(Saved entries)
++++++++++
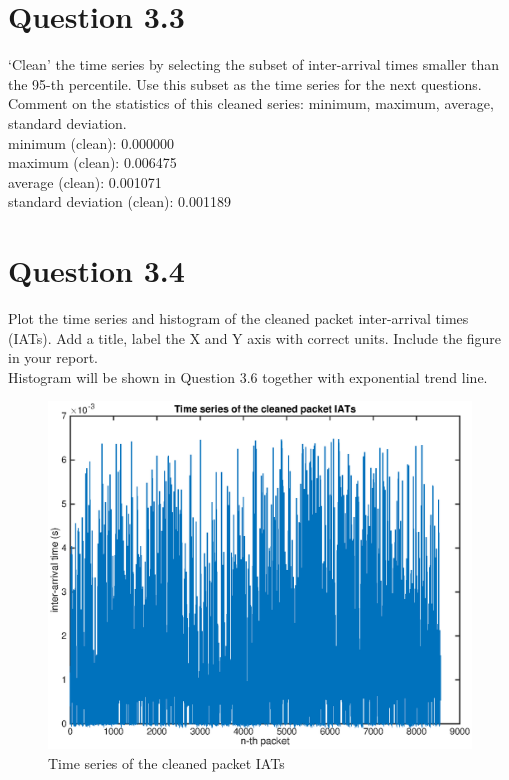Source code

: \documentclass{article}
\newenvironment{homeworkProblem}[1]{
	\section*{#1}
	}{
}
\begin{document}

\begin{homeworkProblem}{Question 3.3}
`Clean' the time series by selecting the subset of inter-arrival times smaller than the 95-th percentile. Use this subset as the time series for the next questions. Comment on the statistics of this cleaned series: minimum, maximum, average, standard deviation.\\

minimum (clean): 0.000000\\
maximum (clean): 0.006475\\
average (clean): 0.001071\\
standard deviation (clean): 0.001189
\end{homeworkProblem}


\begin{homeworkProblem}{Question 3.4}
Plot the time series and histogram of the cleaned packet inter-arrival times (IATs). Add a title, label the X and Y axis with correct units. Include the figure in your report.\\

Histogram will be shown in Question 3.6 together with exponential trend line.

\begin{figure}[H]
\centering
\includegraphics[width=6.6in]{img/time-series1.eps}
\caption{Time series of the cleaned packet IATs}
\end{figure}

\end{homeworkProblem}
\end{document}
++++++++++
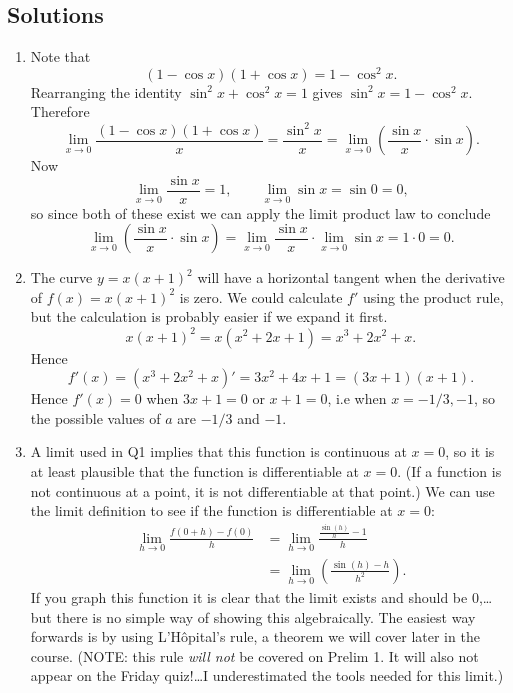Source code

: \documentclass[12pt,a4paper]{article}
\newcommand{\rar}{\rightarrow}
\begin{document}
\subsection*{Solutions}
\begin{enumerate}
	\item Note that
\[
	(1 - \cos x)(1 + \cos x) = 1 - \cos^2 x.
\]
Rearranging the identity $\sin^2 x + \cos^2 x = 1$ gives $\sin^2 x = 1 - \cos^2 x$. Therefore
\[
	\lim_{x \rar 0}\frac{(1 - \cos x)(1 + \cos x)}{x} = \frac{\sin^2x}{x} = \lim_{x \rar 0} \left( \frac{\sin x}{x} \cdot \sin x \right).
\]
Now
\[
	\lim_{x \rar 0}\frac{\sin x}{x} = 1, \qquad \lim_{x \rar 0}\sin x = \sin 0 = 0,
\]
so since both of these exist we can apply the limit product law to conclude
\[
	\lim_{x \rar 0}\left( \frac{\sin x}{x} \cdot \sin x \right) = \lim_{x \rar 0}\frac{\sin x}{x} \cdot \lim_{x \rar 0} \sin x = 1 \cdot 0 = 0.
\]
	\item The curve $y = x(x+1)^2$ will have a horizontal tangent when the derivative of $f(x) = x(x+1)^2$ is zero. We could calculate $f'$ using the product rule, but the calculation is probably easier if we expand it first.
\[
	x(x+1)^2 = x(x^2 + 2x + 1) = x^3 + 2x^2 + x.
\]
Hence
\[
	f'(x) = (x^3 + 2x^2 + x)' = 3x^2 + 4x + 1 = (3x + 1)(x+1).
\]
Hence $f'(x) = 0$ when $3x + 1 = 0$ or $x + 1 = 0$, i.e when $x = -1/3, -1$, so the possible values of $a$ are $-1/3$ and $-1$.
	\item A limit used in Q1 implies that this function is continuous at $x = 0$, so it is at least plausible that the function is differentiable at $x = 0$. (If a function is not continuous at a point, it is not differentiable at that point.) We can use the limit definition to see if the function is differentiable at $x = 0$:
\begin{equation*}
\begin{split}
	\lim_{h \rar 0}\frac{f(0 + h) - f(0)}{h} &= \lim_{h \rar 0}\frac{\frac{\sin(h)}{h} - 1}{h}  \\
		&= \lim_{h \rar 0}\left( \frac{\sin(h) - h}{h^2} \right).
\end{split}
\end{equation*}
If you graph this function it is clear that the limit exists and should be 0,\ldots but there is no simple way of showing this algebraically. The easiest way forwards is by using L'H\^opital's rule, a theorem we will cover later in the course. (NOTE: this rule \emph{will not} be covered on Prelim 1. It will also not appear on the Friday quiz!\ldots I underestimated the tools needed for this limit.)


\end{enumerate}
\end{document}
++++++++++
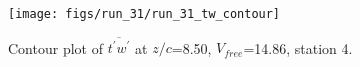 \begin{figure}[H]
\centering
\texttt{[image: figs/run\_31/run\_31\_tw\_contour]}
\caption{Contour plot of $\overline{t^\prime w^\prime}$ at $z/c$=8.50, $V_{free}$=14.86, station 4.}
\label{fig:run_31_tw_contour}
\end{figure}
++++++++++
TASK DESCRIPTION> Give back, exactly as written, the stretch from the line with "Plot the time" through the line with "Histogram will be", and no other lines from the records above.

RESULT FOR THIS EXERCISE>
Plot the time series and histogram of the cleaned packet inter-arrival times (IATs). Add a title, label the X and Y axis with correct units. Include the figure in your report.\\

Histogram will be shown in Question 3.6 together with exponential trend line.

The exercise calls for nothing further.